* [What you will do]: In the records below, find each line with "useita" and copy it.

(Stored data entries)
= = =

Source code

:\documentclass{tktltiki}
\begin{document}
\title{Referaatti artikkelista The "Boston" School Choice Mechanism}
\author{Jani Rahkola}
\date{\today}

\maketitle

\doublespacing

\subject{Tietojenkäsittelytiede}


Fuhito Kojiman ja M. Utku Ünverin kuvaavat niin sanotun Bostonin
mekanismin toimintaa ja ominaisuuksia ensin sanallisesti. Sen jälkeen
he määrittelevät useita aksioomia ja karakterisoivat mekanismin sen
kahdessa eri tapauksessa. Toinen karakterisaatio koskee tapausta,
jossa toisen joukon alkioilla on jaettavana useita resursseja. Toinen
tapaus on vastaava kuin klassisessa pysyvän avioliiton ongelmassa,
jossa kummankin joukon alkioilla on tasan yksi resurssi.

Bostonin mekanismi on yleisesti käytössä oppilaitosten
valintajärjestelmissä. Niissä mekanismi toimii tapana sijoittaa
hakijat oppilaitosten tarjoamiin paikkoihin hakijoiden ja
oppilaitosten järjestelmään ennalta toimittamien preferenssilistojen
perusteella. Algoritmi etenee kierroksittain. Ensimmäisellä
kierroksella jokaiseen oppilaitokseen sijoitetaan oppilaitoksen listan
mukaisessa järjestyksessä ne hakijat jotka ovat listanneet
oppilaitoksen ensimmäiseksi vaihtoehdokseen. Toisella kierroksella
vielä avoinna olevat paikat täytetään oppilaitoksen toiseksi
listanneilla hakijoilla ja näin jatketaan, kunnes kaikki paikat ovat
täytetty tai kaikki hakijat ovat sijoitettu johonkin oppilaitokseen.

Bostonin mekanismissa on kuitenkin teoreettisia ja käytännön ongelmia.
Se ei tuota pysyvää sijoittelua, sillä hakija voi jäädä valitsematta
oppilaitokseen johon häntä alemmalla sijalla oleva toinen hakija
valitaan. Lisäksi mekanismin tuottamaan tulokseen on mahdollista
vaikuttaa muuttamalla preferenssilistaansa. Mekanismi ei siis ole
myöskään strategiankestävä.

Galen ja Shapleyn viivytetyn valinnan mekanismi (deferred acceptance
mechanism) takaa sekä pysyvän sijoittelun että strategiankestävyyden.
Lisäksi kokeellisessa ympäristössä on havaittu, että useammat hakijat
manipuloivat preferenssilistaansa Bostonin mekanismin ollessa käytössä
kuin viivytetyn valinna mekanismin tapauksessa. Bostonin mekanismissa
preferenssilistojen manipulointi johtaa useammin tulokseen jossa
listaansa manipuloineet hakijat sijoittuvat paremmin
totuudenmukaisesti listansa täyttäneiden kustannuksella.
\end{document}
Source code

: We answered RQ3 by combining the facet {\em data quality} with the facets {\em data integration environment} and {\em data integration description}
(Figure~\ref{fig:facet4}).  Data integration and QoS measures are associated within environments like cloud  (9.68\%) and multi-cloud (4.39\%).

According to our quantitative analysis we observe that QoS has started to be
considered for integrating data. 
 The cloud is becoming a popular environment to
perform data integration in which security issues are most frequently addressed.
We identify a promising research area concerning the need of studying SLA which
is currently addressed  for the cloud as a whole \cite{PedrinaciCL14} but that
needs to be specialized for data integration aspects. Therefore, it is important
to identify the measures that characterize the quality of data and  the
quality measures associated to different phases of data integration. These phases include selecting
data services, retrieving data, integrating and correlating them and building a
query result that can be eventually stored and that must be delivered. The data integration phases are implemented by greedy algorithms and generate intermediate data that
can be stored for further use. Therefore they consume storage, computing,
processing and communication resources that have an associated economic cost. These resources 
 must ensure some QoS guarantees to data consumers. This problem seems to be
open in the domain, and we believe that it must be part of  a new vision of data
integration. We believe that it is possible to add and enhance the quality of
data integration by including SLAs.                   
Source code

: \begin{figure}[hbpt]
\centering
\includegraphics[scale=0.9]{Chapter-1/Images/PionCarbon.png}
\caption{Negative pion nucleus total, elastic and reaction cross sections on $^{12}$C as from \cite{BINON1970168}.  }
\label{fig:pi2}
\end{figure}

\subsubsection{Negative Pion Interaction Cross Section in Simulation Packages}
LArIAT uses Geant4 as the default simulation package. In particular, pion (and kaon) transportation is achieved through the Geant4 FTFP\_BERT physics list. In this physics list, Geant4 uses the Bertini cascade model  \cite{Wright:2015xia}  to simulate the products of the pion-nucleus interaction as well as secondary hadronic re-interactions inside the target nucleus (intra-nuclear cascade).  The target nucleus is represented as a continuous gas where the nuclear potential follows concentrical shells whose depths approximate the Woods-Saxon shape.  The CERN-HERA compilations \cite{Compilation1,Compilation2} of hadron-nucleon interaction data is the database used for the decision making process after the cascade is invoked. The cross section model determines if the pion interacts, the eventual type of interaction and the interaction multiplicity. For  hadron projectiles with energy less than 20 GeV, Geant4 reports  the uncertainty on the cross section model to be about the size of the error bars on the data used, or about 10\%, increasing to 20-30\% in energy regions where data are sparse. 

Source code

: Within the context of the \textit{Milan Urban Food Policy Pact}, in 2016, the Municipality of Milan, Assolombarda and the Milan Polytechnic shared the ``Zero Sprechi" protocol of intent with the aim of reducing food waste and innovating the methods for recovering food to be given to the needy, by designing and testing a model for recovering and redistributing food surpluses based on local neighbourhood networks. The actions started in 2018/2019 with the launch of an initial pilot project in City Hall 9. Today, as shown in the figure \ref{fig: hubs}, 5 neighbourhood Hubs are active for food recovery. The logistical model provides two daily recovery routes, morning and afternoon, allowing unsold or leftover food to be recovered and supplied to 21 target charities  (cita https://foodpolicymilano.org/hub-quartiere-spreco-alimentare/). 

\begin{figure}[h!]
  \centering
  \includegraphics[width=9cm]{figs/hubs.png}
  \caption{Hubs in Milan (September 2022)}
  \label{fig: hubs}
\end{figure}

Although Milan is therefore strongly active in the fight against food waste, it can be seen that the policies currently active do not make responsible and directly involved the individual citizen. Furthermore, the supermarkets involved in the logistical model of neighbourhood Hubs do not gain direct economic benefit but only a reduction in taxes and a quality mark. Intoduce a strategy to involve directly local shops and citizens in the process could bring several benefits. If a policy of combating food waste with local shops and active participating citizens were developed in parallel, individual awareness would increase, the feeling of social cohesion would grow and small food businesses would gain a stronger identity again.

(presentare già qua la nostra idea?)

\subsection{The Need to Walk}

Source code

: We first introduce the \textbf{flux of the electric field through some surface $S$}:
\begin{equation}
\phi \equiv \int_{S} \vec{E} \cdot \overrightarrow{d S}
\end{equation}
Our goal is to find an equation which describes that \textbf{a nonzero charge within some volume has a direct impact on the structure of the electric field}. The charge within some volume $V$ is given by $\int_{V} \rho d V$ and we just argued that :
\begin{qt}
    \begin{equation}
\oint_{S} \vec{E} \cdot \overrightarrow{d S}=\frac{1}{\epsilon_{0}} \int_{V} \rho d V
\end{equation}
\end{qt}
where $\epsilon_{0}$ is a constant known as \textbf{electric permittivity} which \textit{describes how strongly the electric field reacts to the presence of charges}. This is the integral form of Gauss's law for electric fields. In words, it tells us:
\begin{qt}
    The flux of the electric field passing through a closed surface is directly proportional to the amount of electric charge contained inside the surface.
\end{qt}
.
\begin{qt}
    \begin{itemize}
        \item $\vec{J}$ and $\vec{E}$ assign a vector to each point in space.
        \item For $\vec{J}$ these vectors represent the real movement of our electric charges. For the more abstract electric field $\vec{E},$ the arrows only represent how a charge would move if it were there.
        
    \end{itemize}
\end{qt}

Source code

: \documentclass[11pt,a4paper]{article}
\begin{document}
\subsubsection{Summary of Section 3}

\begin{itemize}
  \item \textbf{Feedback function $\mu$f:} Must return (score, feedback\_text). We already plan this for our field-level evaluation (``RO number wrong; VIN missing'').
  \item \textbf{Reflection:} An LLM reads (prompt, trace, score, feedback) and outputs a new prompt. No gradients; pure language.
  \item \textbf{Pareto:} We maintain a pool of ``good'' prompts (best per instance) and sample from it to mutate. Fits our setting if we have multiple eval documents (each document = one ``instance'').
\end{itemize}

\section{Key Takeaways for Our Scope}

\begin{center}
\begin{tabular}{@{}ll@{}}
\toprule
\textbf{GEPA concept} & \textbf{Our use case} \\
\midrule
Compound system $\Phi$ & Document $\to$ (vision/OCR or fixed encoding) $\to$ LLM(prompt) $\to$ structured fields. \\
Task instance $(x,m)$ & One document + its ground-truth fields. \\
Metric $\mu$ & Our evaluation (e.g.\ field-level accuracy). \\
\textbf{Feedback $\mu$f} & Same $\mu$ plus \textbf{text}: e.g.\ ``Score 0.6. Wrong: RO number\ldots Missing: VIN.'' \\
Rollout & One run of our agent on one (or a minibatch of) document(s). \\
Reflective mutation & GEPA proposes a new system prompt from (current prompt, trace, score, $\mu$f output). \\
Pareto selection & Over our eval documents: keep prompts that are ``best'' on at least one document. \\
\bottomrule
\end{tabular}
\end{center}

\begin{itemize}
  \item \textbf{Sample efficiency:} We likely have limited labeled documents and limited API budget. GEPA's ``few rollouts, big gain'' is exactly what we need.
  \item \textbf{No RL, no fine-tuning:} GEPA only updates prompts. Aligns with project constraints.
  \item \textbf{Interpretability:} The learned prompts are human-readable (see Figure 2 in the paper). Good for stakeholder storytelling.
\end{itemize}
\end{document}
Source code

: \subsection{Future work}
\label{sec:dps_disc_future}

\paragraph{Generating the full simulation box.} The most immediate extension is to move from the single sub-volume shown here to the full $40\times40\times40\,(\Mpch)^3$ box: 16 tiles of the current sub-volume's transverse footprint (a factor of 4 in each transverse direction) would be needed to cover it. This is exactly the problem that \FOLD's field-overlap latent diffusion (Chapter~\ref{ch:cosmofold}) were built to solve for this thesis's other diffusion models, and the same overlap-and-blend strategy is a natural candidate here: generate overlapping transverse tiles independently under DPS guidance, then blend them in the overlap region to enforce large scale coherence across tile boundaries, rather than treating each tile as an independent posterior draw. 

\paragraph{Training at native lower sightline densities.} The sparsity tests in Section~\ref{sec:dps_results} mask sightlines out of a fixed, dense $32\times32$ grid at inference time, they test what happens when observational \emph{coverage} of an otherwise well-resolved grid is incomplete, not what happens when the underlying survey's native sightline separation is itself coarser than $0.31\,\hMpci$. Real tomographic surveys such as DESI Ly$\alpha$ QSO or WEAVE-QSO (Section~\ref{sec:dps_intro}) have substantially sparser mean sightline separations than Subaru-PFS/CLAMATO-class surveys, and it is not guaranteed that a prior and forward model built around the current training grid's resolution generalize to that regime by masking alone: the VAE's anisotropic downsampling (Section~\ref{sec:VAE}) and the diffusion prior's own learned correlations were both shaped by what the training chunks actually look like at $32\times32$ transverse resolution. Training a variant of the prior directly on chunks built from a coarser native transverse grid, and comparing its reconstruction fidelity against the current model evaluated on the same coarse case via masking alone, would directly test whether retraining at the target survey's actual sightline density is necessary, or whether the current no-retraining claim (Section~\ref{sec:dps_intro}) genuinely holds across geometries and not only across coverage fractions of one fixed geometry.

= = =

* [Solution]:
he määrittelevät useita aksioomia ja karakterisoivat mekanismin sen
jossa toisen joukon alkioilla on jaettavana useita resursseja. Toinen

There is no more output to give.